The medial canthal tendon, which is also called the medial palpebral ligament, is linked with the orbicularis oculi muscle and lacrimal system. The lateral canthal tendon (lateral palpebral ligament) is formed by dense fibrous tissue arising from the tarsi and passes laterally deep to the orbital septum to insert into the lateral orbital tubercle. The orbital septum is a connective tissue structure that attaches peripherally at the periosteum of the orbital margin (the arcus marginalis); it centrally fuses with the lid retractor structures near the lid margins, thus acting as a diaphragm. Although usually depicted diagrammatically as a discrete layer immediately posterior to the orbicularis oculi muscle, the orbital septum is a multilaminated structure that is part of the anterior orbital connective tissue framework. The septum has a laxity consistent with the mobility of the eyelids.

Ligaments, levators and retractors

The orbicularis retaining ligament attaches the orbicularis oculi to the inferior orbital rim; it is broader and stronger inferolaterally than centrally.
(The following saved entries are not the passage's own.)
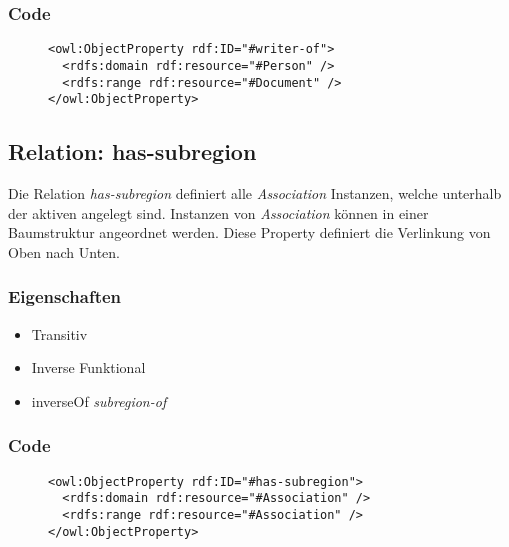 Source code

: \documentclass[
    11pt,
    latin1,
    a4paper,
    oneside
]{scrreprt}
\begin{document}
\subsubsection{Code} \label{sec:rel_writerof_code}

\begin{figure}[h]
 \lstset{language=XML}
 \begin{lstlisting}[label=owl:writerof,caption={Die Relation \emph{writer-of} gibt an, welche \emph{Person} an welchem \emph{Document} gearbeitet hat}]
<owl:ObjectProperty rdf:ID="#writer-of">
  <rdfs:domain rdf:resource="#Person" />
  <rdfs:range rdf:resource="#Document" />
</owl:ObjectProperty>
 \end{lstlisting}
\end{figure}


\subsection{Relation: has-subregion} \label{sec:rel_hassubregion}

Die Relation \emph{has-subregion} definiert alle \emph{Association} Instanzen, welche unterhalb der aktiven angelegt sind. Instanzen von \emph{Association} k\"onnen in einer Baumstruktur angeordnet werden. Diese Property definiert die Verlinkung von Oben nach Unten.

\subsubsection{Eigenschaften} \label{sec:rel_hassubregion_settings}

\begin{itemize}
  \item Transitiv
  \item Inverse Funktional
  \item inverseOf \emph{subregion-of}
\end{itemize}

\subsubsection{Code} \label{sec:rel_hassubregion_code}

\begin{figure}[h]
 \lstset{language=XML}
 \begin{lstlisting}[label=owl:hassubregion,caption={Die Relation \emph{has-subregion} definiert, welche Untersektionen eine \emph{Association} hat}]
<owl:ObjectProperty rdf:ID="#has-subregion">
  <rdfs:domain rdf:resource="#Association" />
  <rdfs:range rdf:resource="#Association" />
</owl:ObjectProperty>
 \end{lstlisting}
\end{figure}
\end{document}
The expanded lateral end of the orbicularis retaining ligament is continuous with the orbital thickening. The orbital thickening is a fibrous fusion between the orbicularis fascia covering the peripheral part of the orbicularis oculi, and the underlying deep fascia (i.e. to the periosteum and the deep temporalis fascia). The orbital thickening extends across the entire width of the frontal process of zygomatic bone and onto the deep temporal fascia for a variable distance. With age, the retaining ligament becomes distended and thinned, with the changes being greater centrally than laterally. During surgery, the detachment of the orbital thickening and the lateral part of the retaining ligament will completely release the superficial fascia from the orbital rim.

The levator palpebrae superioris (LPS), which is the main retractor of the upper eyelid, arises at the orbital apex from the undersurface of the lesser wing of the sphenoid bone. The levator muscle and superior rectus muscle share a developmental origin and are connected by fibrous attachments. The LPS proceeds anteriorly for 40 mm and ends in an aponeurosis approximately 10 mm behind the orbital septum. The levator complex changes direction from a horizontal to a more vertical direction at the superior transverse ligament (Whitnall’s ligament). The levator aponeurosis spreads laterally and medially to form lateral and medial horns. The medial horn attaches to the posterior lacrimal crest. The lateral horn divides the lacrimal gland into orbital and palpebral lobes before attaching to the lateral orbital tubercle. The aponeurosis fuses with the orbital septum prior to reaching the level of the superior tarsal plate border. At the inferior edge of this fusion, some aponeurotic fibres descend to insert into the lower third of the anterior surface of the tarsal plate. An anterior extension from this fusion inserts into the pre-tarsal orbicularis oculi muscle and overlying skin, forming the upper-lid skin crease.